Recent studies investigate mothers’ previously harmless use of painkillers during early weeks of pregnancy
According to a recent study, maternal ibuprofen taken during the early weeks of pregnancy may negatively impact eggs stored in female children. This was detailed in a study put forth by Human Reproduction:
- The lead doctor summarizes the point of the experiment.
- The study tested the effects of painkillers in the lab.
- The results proved less ovarian cells were present followed ibuprofen use.
The lead researcher on the study-—Dr. Séverine Mazaud-Guittot from the University of Rennes—spoke of the mission: “…We already had scientific meetings with epidemiologists about this, but the question ‘how’ is still open. The time between exposure and possible health impact, the duration and dose of exposure, and the lack of noninvasive medical examination assays are the main limitations. We don’t know whether the damages incurred during fetal life will impact the fertility, the length of the reproductive lifespan and the quality of the surviving eggs.”
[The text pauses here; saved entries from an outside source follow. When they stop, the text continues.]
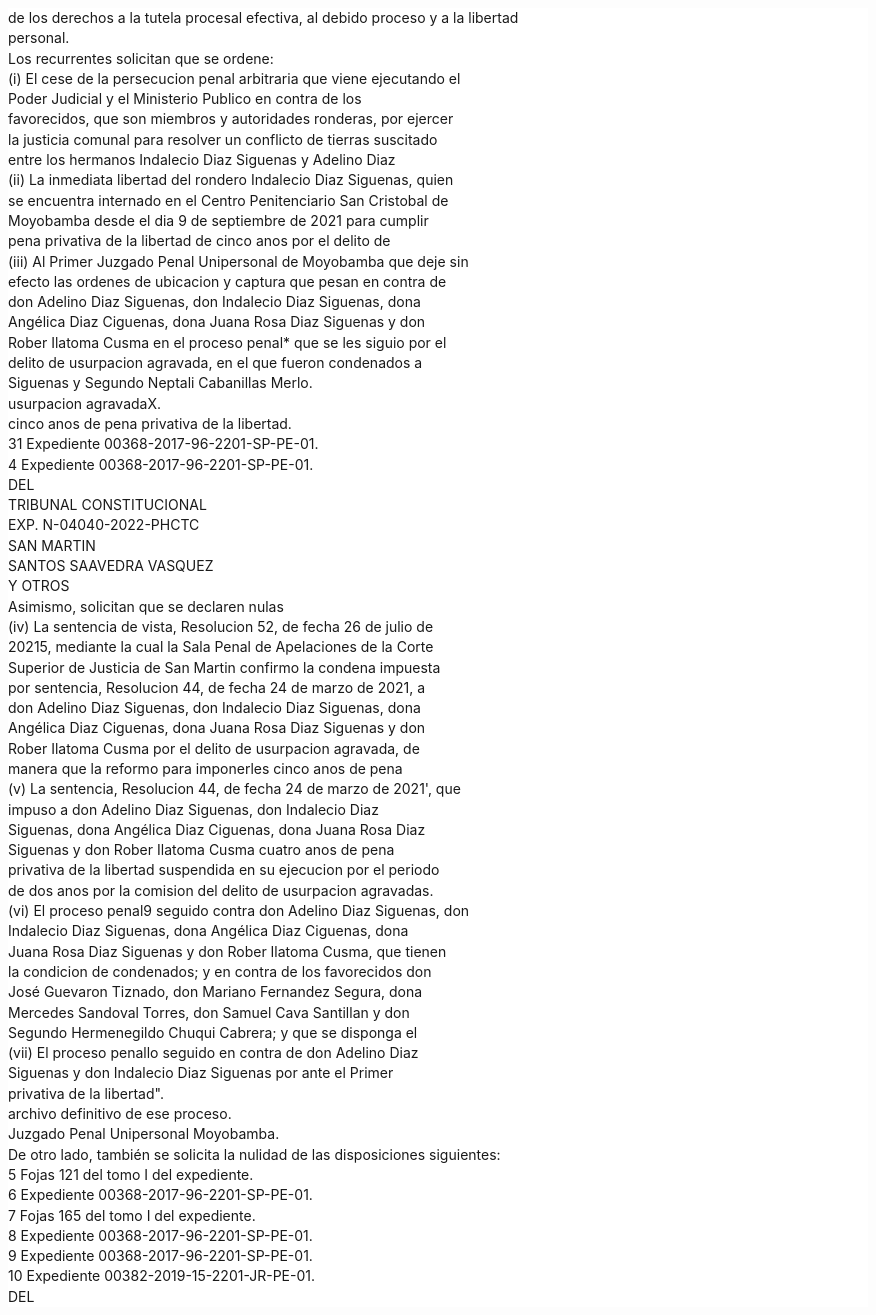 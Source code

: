 de los derechos a la tutela procesal efectiva, al debido proceso y a la libertad  
personal.  
Los recurrentes solicitan que se ordene:  
(i) El cese de la persecucion penal arbitraria que viene ejecutando el  
Poder Judicial y el Ministerio Publico en contra de los  
favorecidos, que son miembros y autoridades ronderas, por ejercer  
la justicia comunal para resolver un conflicto de tierras suscitado  
entre los hermanos Indalecio Diaz Siguenas y Adelino Diaz  
(ii) La inmediata libertad del rondero Indalecio Diaz Siguenas, quien  
se encuentra internado en el Centro Penitenciario San Cristobal de  
Moyobamba desde el dia 9 de septiembre de 2021 para cumplir  
pena privativa de la libertad de cinco anos por el delito de  
(iii) Al Primer Juzgado Penal Unipersonal de Moyobamba que deje sin  
efecto las ordenes de ubicacion y captura que pesan en contra de  
don Adelino Diaz Siguenas, don Indalecio Diaz Siguenas, dona  
Angélica Diaz Ciguenas, dona Juana Rosa Diaz Siguenas y don  
Rober Ilatoma Cusma en el proceso penal* que se les siguio por el  
delito de usurpacion agravada, en el que fueron condenados a  
Siguenas y Segundo Neptali Cabanillas Merlo.  
usurpacion agravadaX.  
cinco anos de pena privativa de la libertad.  
31 Expediente 00368-2017-96-2201-SP-PE-01.  
4 Expediente 00368-2017-96-2201-SP-PE-01.  
DEL  
TRIBUNAL CONSTITUCIONAL  
EXP. N-04040-2022-PHCTC  
SAN MARTIN  
SANTOS SAAVEDRA VASQUEZ  
Y OTROS  
Asimismo, solicitan que se declaren nulas  
(iv) La sentencia de vista, Resolucion 52, de fecha 26 de julio de  
20215, mediante la cual la Sala Penal de Apelaciones de la Corte  
Superior de Justicia de San Martin confirmo la condena impuesta  
por sentencia, Resolucion 44, de fecha 24 de marzo de 2021, a  
don Adelino Diaz Siguenas, don Indalecio Diaz Siguenas, dona  
Angélica Diaz Ciguenas, dona Juana Rosa Diaz Siguenas y don  
Rober Ilatoma Cusma por el delito de usurpacion agravada, de  
manera que la reformo para imponerles cinco anos de pena  
(v) La sentencia, Resolucion 44, de fecha 24 de marzo de 2021', que  
impuso a don Adelino Diaz Siguenas, don Indalecio Diaz  
Siguenas, dona Angélica Diaz Ciguenas, dona Juana Rosa Diaz  
Siguenas y don Rober Ilatoma Cusma cuatro anos de pena  
privativa de la libertad suspendida en su ejecucion por el periodo  
de dos anos por la comision del delito de usurpacion agravadas.  
(vi) El proceso penal9 seguido contra don Adelino Diaz Siguenas, don  
Indalecio Diaz Siguenas, dona Angélica Diaz Ciguenas, dona  
Juana Rosa Diaz Siguenas y don Rober Ilatoma Cusma, que tienen  
la condicion de condenados; y en contra de los favorecidos don  
José Guevaron Tiznado, don Mariano Fernandez Segura, dona  
Mercedes Sandoval Torres, don Samuel Cava Santillan y don  
Segundo Hermenegildo Chuqui Cabrera; y que se disponga el  
(vii) El proceso penallo seguido en contra de don Adelino Diaz  
Siguenas y don Indalecio Diaz Siguenas por ante el Primer  
privativa de la libertad".  
archivo definitivo de ese proceso.  
Juzgado Penal Unipersonal Moyobamba.  
De otro lado, también se solicita la nulidad de las disposiciones siguientes:  
5 Fojas 121 del tomo I del expediente.  
6 Expediente 00368-2017-96-2201-SP-PE-01.  
7 Fojas 165 del tomo I del expediente.  
8 Expediente 00368-2017-96-2201-SP-PE-01.  
9 Expediente 00368-2017-96-2201-SP-PE-01.  
10 Expediente 00382-2019-15-2201-JR-PE-01.  
DEL   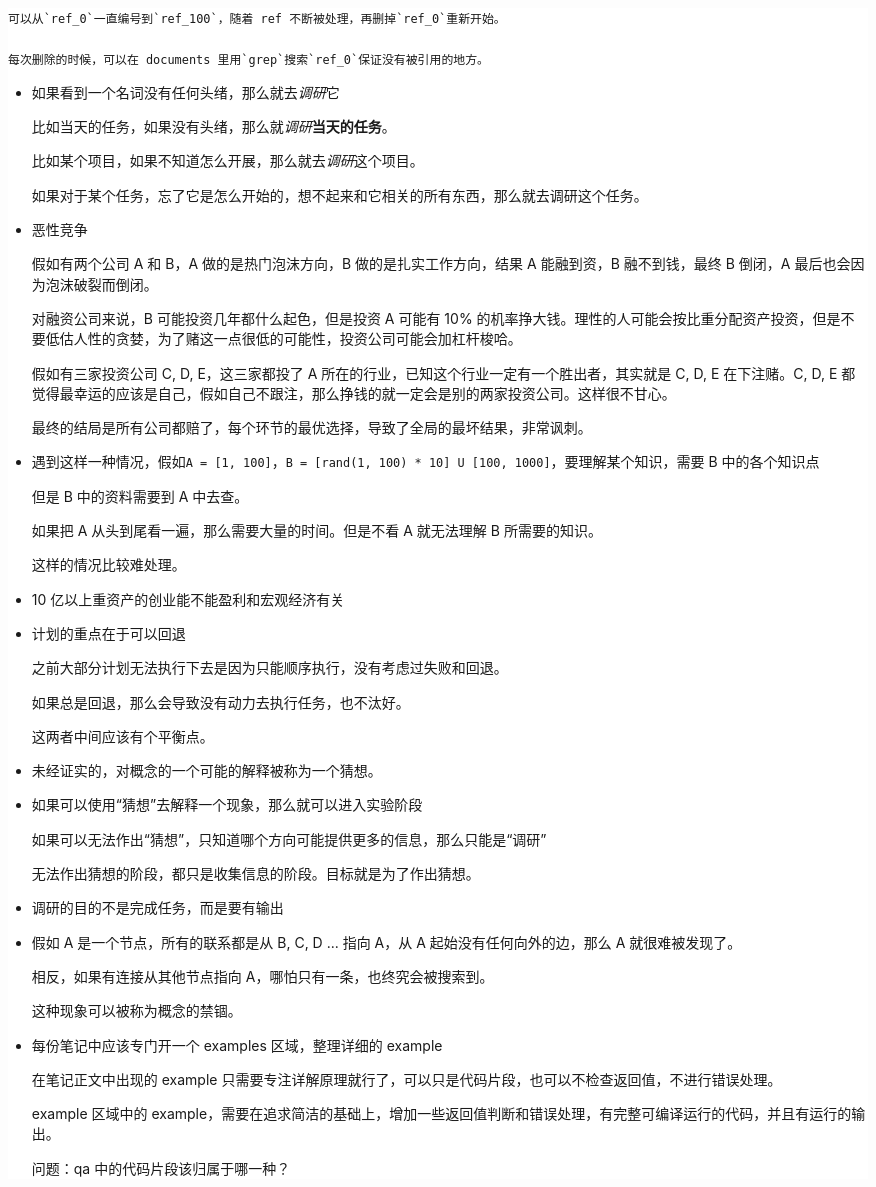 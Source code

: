     可以从`ref_0`一直编号到`ref_100`，随着 ref 不断被处理，再删掉`ref_0`重新开始。

    每次删除的时候，可以在 documents 里用`grep`搜索`ref_0`保证没有被引用的地方。

* 如果看到一个名词没有任何头绪，那么就去*调研*它

    比如当天的任务，如果没有头绪，那么就*调研***当天的任务**。

    比如某个项目，如果不知道怎么开展，那么就去*调研*这个项目。

    如果对于某个任务，忘了它是怎么开始的，想不起来和它相关的所有东西，那么就去调研这个任务。

* 恶性竞争

    假如有两个公司 A 和 B，A 做的是热门泡沫方向，B 做的是扎实工作方向，结果 A 能融到资，B 融不到钱，最终 B 倒闭，A 最后也会因为泡沫破裂而倒闭。

    对融资公司来说，B 可能投资几年都什么起色，但是投资 A 可能有 10% 的机率挣大钱。理性的人可能会按比重分配资产投资，但是不要低估人性的贪婪，为了赌这一点很低的可能性，投资公司可能会加杠杆梭哈。

    假如有三家投资公司 C, D, E，这三家都投了 A 所在的行业，已知这个行业一定有一个胜出者，其实就是 C, D, E 在下注赌。C, D, E 都觉得最幸运的应该是自己，假如自己不跟注，那么挣钱的就一定会是别的两家投资公司。这样很不甘心。

    最终的结局是所有公司都赔了，每个环节的最优选择，导致了全局的最坏结果，非常讽刺。

* 遇到这样一种情况，假如`A = [1, 100]`，`B = [rand(1, 100) * 10] U [100, 1000]`，要理解某个知识，需要 B 中的各个知识点

    但是 B 中的资料需要到 A 中去查。

    如果把 A 从头到尾看一遍，那么需要大量的时间。但是不看 A 就无法理解 B 所需要的知识。

    这样的情况比较难处理。

* 10 亿以上重资产的创业能不能盈利和宏观经济有关

* 计划的重点在于可以回退

    之前大部分计划无法执行下去是因为只能顺序执行，没有考虑过失败和回退。

    如果总是回退，那么会导致没有动力去执行任务，也不汰好。

    这两者中间应该有个平衡点。

* 未经证实的，对概念的一个可能的解释被称为一个猜想。

* 如果可以使用“猜想”去解释一个现象，那么就可以进入实验阶段

    如果可以无法作出“猜想”，只知道哪个方向可能提供更多的信息，那么只能是“调研”

    无法作出猜想的阶段，都只是收集信息的阶段。目标就是为了作出猜想。

* 调研的目的不是完成任务，而是要有输出

* 假如 A 是一个节点，所有的联系都是从 B, C, D ... 指向 A，从 A 起始没有任何向外的边，那么 A 就很难被发现了。

    相反，如果有连接从其他节点指向 A，哪怕只有一条，也终究会被搜索到。

    这种现象可以被称为概念的禁锢。

* 每份笔记中应该专门开一个 examples 区域，整理详细的 example

    在笔记正文中出现的 example 只需要专注详解原理就行了，可以只是代码片段，也可以不检查返回值，不进行错误处理。

    example 区域中的 example，需要在追求简洁的基础上，增加一些返回值判断和错误处理，有完整可编译运行的代码，并且有运行的输出。

    问题：qa 中的代码片段该归属于哪一种？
In order to properly test the theory, Mazaud-Guittot used 185 human fetuses for the ex vivo with similar stages of weekly development. Falling in the 7 to 12 week range, these fetuses indicate a first trimester, when the mother could first ingest ibuprofen. According to the summary, “each sample was exposed to ibuprofen at 1 µM to 100 µM for 2, 4 or 7 days” and control cultures were also utilized for comparison and accurate recording.
Following Mazaud-Guittot’s experiment, the study showed that on average there was an average of a 50% decrease in ovarian cells after using ibuprofen when compared to the control group. She noted in an interview with Endocrine Today: “Our study showed that when cultivated in the presence of relevant concentrations of ibuprofen for 7 days, the human fetal ovary is damaged: The number of cells is decreased, the proportion of cells multiplying is decreased and the proportion of dying cells is increased.” She added, “This is particularly true for germ cells. We tried exposure for a short time (2 days) and withdrew ibuprofen for the 5 subsequent days — we observed that the ovary did not fully recover.” Presumably pleased with the results, the experiment was the first to successfully delve into the subject.
While the study is still ongoing, Mazaud-Guittot’s proof of the dangerous effects of simple ibuprofen while pregnant is crucial to preventing a unborn child’s fertility struggles. Many women will no doubt battle infertility later in life, but—by the experiment’s results—there is no need to seal this fate while they are still in the womb.